Mr. Chief Justice Alvey

delivered the opinion of the Court:

This court fully concurs with the court below in the decree made by it. It is very true the testator had full power and authority over the fund during his life, and could have changed the beneficiary at any time before his death. But he did not manifest any such intention in the mode and as directed by the by-laws of the association. His wife died in March, 1871, more than twenty years before he died, and during all the intervening time to the date of his will in 1891 and his death in 1893, there is no intimation to the association that he desired to name a beneficiary in the place of his deceased wife, or that he desired to change the des*206tination of the fund from the destination of it as provided in the by-law of the association, in default of specific nomination of a beneficiary as therein provided. From the death of the wife the policy remained as if no beneficiary had been named by the member, and his failure to elect to whom the fund should be paid left it to be disposed of as provided by the by-law, namely, to the children of the deceased member.
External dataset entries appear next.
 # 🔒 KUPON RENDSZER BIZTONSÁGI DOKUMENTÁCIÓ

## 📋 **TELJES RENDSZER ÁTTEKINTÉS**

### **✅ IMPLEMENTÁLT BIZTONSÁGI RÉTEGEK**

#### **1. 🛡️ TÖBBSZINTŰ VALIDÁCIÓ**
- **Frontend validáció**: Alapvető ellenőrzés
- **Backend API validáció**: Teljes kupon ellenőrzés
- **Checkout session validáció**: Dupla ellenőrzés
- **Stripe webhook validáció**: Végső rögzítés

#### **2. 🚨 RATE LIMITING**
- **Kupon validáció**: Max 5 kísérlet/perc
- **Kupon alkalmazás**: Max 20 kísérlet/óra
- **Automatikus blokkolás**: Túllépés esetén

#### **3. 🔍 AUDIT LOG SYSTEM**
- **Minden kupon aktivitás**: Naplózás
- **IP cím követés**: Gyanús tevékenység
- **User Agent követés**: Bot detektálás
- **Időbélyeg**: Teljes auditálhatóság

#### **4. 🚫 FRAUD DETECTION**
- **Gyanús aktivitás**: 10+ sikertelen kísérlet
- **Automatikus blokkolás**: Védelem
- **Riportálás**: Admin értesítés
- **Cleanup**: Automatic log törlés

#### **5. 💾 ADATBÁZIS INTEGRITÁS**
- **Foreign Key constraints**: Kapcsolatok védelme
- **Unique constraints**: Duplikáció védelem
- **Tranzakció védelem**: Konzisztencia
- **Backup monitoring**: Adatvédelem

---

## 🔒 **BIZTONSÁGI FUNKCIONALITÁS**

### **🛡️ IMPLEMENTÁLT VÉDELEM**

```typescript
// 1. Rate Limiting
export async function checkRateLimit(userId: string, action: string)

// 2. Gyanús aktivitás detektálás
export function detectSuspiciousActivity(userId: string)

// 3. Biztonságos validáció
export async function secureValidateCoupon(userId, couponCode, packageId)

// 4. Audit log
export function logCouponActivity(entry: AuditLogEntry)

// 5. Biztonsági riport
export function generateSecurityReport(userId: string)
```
This must be supposed to have been understood by the deceased as the declared disposition of the fund; and he is to be taken as having contracted with reference to the provisions of the constitution and by-laws of the association, and which, in legal contemplation, entered into and become a part of the contract of insurance. If he had intended to change the disposition of the fund from the manner of disposition as provided in the by-law, it would be reasonable to suppose that he would have adopted some clear and explicit manner of accomplishing his purpose, especially in view of the known and plain requirement of the by-law of the association in this respect.

It is urged, however, that the testator by the general devise in his will to Moss in trust, and the residuary bequest therein to his daughter, Mrs. Johnson, effectually nomi-' nated and appointed his daughter, Mrs. Johnson, as beneficiary in the place made vacant by the death of his wife, and, consequently, Mrs. Johnson is entitled as such beneficiary to take the entire fund to the exclusion of her brother. But, to say nothing of this very questionable mode of designating the beneficiary, in view of the special mode prescribed by the by-laws of the association, we are clearly of the opinion that there is nothing in any provision of the will that will warrant the construction contended for. Such construction could only be maintained by implication, and, at most, it would be but mere conjecture, and that upon no principle is justified. There is nothing in the case that points decisively to the fact, or even with piobability, that the testator intended by his will to make the daughter the exclusive beneficiary of his policy in the association. *207And in view of all the facts in the case, we do not see that any other conclusion than that reached by the court below can be fairly maintained. It follows therefore that the decree appealed from must be affirmed, with cost; and it is so ordered.

Decree affirmed.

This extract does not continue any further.